Peaceful Summer Waters Juxtaposed With Choppy Markets

Many of us look forward to and get to enjoy, a summer with a body of water, to immerse ourselves in physically and / or scenically.  When we are in that place, nothing else seems to matter.

Sorry, but I have to take you away from that utopian place for a few minutes to give some perspective to recent investment world “static”.

We have gone through a 2nd day this month of ~3% one day declines.  The one today was the 4th this year.

Interest rates have been going up since early 2017 (in the US) to mide-2017 (in Canada).  That is from a very low floor of where interest rates were for sseveral years. 

In the US (I’ll use there numbers from here on in as they are the still the economy that is most watched with or without Trump), interest rates went from 0.75% up to 2.5%.  This was because the economy was getting stronger and stronger with each passing month. Now, the concern is the economy is getting weaker and some worry, will drop economies worldwide, into a recession. 

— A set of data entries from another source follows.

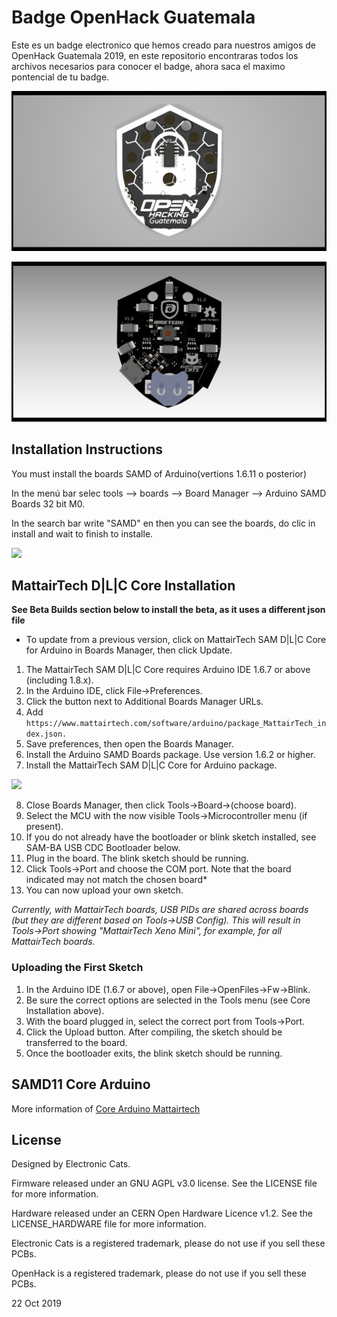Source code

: # Badge OpenHack Guatemala

Este es un badge electronico que hemos creado para nuestros amigos de OpenHack Guatemala 2019, en este repositorio encontraras todos los archivos necesarios para conocer el badge, ahora saca el maximo pontencial de tu badge.

![Front](https://github.com/ElectronicCats/OpenHackBadge/raw/master/BadgeOpenHack/BadgeOpenHackFront.png)

![Back](https://github.com/ElectronicCats/OpenHackBadge/raw/master/BadgeOpenHack/BadgeOpenHackBottom.png)


## Installation Instructions

You must install the boards SAMD of Arduino(vertions 1.6.11 o posterior) 

In the menú bar selec tools --> boards --> Board Manager --> Arduino SAMD Boards 32 bit M0.

In the search bar write  "SAMD" en then you can see the boards, do clic in install and wait to finish to installe.

![](https://cdn-learn.adafruit.com/assets/assets/000/028/792/original/adafruit_products_arduinosamd162.png)



## MattairTech D|L|C Core Installation

**See Beta Builds section below to install the beta, as it uses a different json file**

* To update from a previous version, click on MattairTech SAM D|L|C Core for Arduino in Boards Manager, then click Update.

1. The MattairTech SAM D|L|C Core requires Arduino IDE 1.6.7 or above (including 1.8.x).
2. In the Arduino IDE, click File->Preferences.
3. Click the button next to Additional Boards Manager URLs.
4. Add `https://www.mattairtech.com/software/arduino/package_MattairTech_index.json.`
5. Save preferences, then open the Boards Manager.
6. Install the Arduino SAMD Boards package. Use version 1.6.2 or higher.
7. Install the MattairTech SAM D|L|C Core for Arduino package.

![](https://github.com/ElectronicCats/MeowMeow/wiki/assets/Paso1_IDE.png)

8. Close Boards Manager, then click Tools->Board->(choose board).
9. Select the MCU with the now visible Tools->Microcontroller menu (if present).
10. If you do not already have the bootloader or blink sketch installed, see SAM-BA USB CDC Bootloader below.
11. Plug in the board. The blink sketch should be running.
12. Click Tools->Port and choose the COM port. Note that the board indicated may not match the chosen board*
13. You can now upload your own sketch.

*Currently, with MattairTech boards, USB PIDs are shared across boards (but they are different based on Tools->USB Config).*
*This will result in Tools->Port showing "MattairTech Xeno Mini", for example, for all MattairTech boards.*

### Uploading the First Sketch

1. In the Arduino IDE (1.6.7 or above), open File->OpenFiles->Fw->Blink.
2. Be sure the correct options are selected in the Tools menu (see Core Installation above).
3. With the board plugged in, select the correct port from Tools->Port.
4. Click the Upload button. After compiling, the sketch should be transferred to the board.
5. Once the bootloader exits, the blink sketch should be running.

## SAMD11 Core Arduino

More information of [Core Arduino Mattairtech](https://github.com/mattairtech/ArduinoCore-samd)

## License

Designed by Electronic Cats.

Firmware released under an GNU AGPL v3.0 license. See the LICENSE file for more information.

Hardware released under an CERN Open Hardware Licence v1.2. See the LICENSE_HARDWARE file for more information.

Electronic Cats is a registered trademark, please do not use if you sell these PCBs.
 
OpenHack is a registered trademark, please do not use if you sell these PCBs.


22 Oct 2019
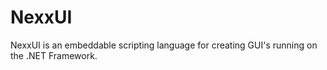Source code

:# NexxUI
NexxUI is an embeddable scripting language for creating GUI's running on the .NET Framework.
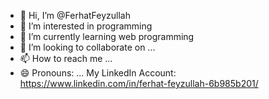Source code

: - 👋 Hi, I’m @FerhatFeyzullah
- 👀 I’m interested in programming
- 🌱 I’m currently learning web programming
- 💞️ I’m looking to collaborate on ...
- 📫 How to reach me ...
- 😄 Pronouns: ...
My LinkedIn Account: https://www.linkedin.com/in/ferhat-feyzullah-6b985b201/

<!---
FerhatFeyzullah/FerhatFeyzullah is a ✨ special ✨ repository because its `README.md` (this file) appears on your GitHub profile.
You can click the Preview link to take a look at your changes.
--->
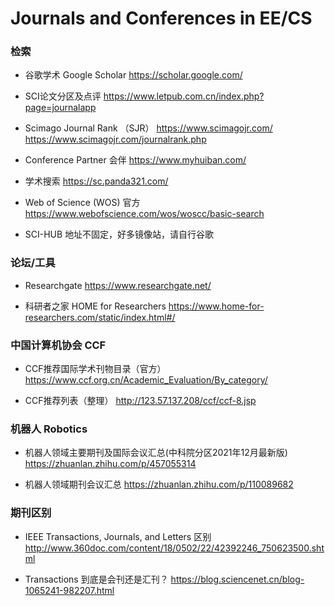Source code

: # Journals and Conferences in EE/CS


### 检索

* 谷歌学术 Google Scholar
https://scholar.google.com/

* SCI论文分区及点评
https://www.letpub.com.cn/index.php?page=journalapp

* Scimago Journal Rank （SJR）
https://www.scimagojr.com/
https://www.scimagojr.com/journalrank.php
 
* Conference Partner 会伴
https://www.myhuiban.com/

* 学术搜索
https://sc.panda321.com/

* Web of Science (WOS) 官方
https://www.webofscience.com/wos/woscc/basic-search

* SCI-HUB
地址不固定，好多镜像站，请自行谷歌

### 论坛/工具

* Researchgate
https://www.researchgate.net/

* 科研者之家 HOME for Researchers
https://www.home-for-researchers.com/static/index.html#/


### 中国计算机协会 CCF

* CCF推荐国际学术刊物目录（官方）
https://www.ccf.org.cn/Academic_Evaluation/By_category/

* CCF推荐列表（整理）
http://123.57.137.208/ccf/ccf-8.jsp


### 机器人 Robotics

* 机器人领域主要期刊及国际会议汇总(中科院分区2021年12月最新版)
https://zhuanlan.zhihu.com/p/457055314

* 机器人领域期刊会议汇总
https://zhuanlan.zhihu.com/p/110089682


### 期刊区别

* IEEE Transactions, Journals, and Letters 区别
http://www.360doc.com/content/18/0502/22/42392246_750623500.shtml

* Transactions 到底是会刊还是汇刊？
https://blog.sciencenet.cn/blog-1065241-982207.html

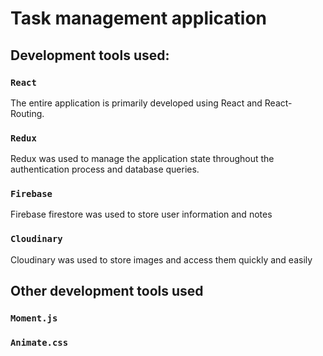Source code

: # Task management application

## Development tools used:

### `React`
The entire application is primarily developed using React and React-Routing.

### `Redux`
Redux was used to manage the application state throughout the authentication process and database queries.

### `Firebase`
Firebase firestore was used to store user information and notes

### `Cloudinary`
Cloudinary was used to store images and access them quickly and easily

## Other development tools used

### `Moment.js`
### `Animate.css`

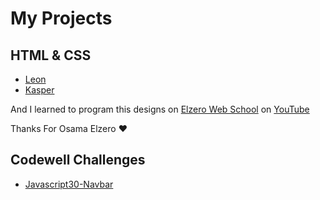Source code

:# My Projects

## HTML & CSS

- [Leon](https://walid-allaf.github.io/Leon)
- [Kasper](https://walid-allaf.github.io/Kasper)

And I learned to program this designs on [Elzero Web School](https://elzero.org) on [YouTube](https://www.youtube.com/c/ElzeroInfo)

Thanks For Osama Elzero :heart:

## Codewell Challenges

- [Javascript30-Navbar](https://walid-allaf.github.io/Javascript30-Navbar/)
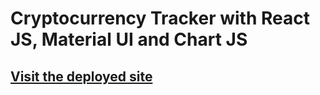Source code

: # Cryptocurrency Tracker with React JS, Material UI and Chart JS
## [Visit the deployed site](https://62f48e03324ac26f37b7d4f3--brilliant-sprite-b15ceb.netlify.app/)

To stop that weakening, interest rates were cut in the US.  This move from gas pedal to brake, back to gas pedal, is the most powerful tool a Central Bank (“Fed”, Bank of Canada etc.) has to steer economic growth.   Apply the brakes (raising interest rates) when things get too heated and put on the gas (lower interest rates) when things are slowing down.

The latter is where we are now.  The slowing economy is exacerbated particularly by Trump vs China trade and tariff talk and actions.  The market hates uncertainty and that is what he have.  We don’t know how much the economy will slow or if it is finished slowing and will continue growing.

The question you may have is “how does that effect me and my portfolio?”.  The obvious thing is every day you look at your portfolio you’ll see changes in the total value of 1, 2 or 3% up or down.

 One of my very good clients and friends (Tyler) forwarded me an email he received from another Financial Advisor (thanks for that Tyler).  In summary it said, protect yourself from a 30% decline by investing in bank deposits.  Very short sighted and pure speculation particularly since 2008 was -34% (and see where we are now) and before that 1974 which was -28% (which was followed by +50% in the next 2 years).

We all need to invest in assets that will produce, healthy, long term results.  Trying to forecast what will happen in the short term is guessing.  If however, your most pessimistic guess is right, when will you have the emotional fortitude to buy those assets back again, at very cheap prices?  Not at all likely and highly improbable as we’ll be in an environment where life as we know it, will seem like it’s ended and things are only going to get worse (that is what the vast majority thought in the early parts of 2009).

To ensure your portfolio does what it needs to do in the long term, you need to hold assets (pieces of businesses) that are sometimes uncomfortable to hold.  These assets MUST be fairly valued (not expensive) and better yet, cheap in relation to what a prudent business peron (ie Warren Buffett, Jimmy Pattison etc.) would pay for the whole company.  Operationally, these companies need to be able to make money in all kinds of economic environments and not be easily disrupted by new technologies or businesses.  In other words, they need to have a wide and deep moat around them. 

If you own a whole bunch of businesses like that in your portfolio (minimum 25 to maximum 100), your portfolio will survive (and thrive) through whatever can be thrown at it.  That is, as long each investment you hold is continually being scrutinized and analyzed thoroughly, to determine if your valuation and the prognosis of the investment is right (or close to right).  A small team of people doing that will sift out the bad thinking or bias, a person working alone, will definitely have.

It’s not market ups and downs that will subject your portfolio to permanent losses; it will be the quality of and the price you paid, for the assets you hold.  Permanent loss is the only thing you should be worried about, not temporary price changes due to market noise.

That’s it for now.  Enjoy the water.

PS.  Billionaire Jimmy Pattison just announced he is offering to buy the other 49% of Canfor he didn’t already own at an 81% premium to what “the market” priced the company at (and that was 2 days ago).  Jimmy’s enjoying the water, in his own special way.

PPS.  At time of posting this, the 3 worst days this year, are combined, -8.33%.  The 3 best days are +7.09%.  Typical market volatility.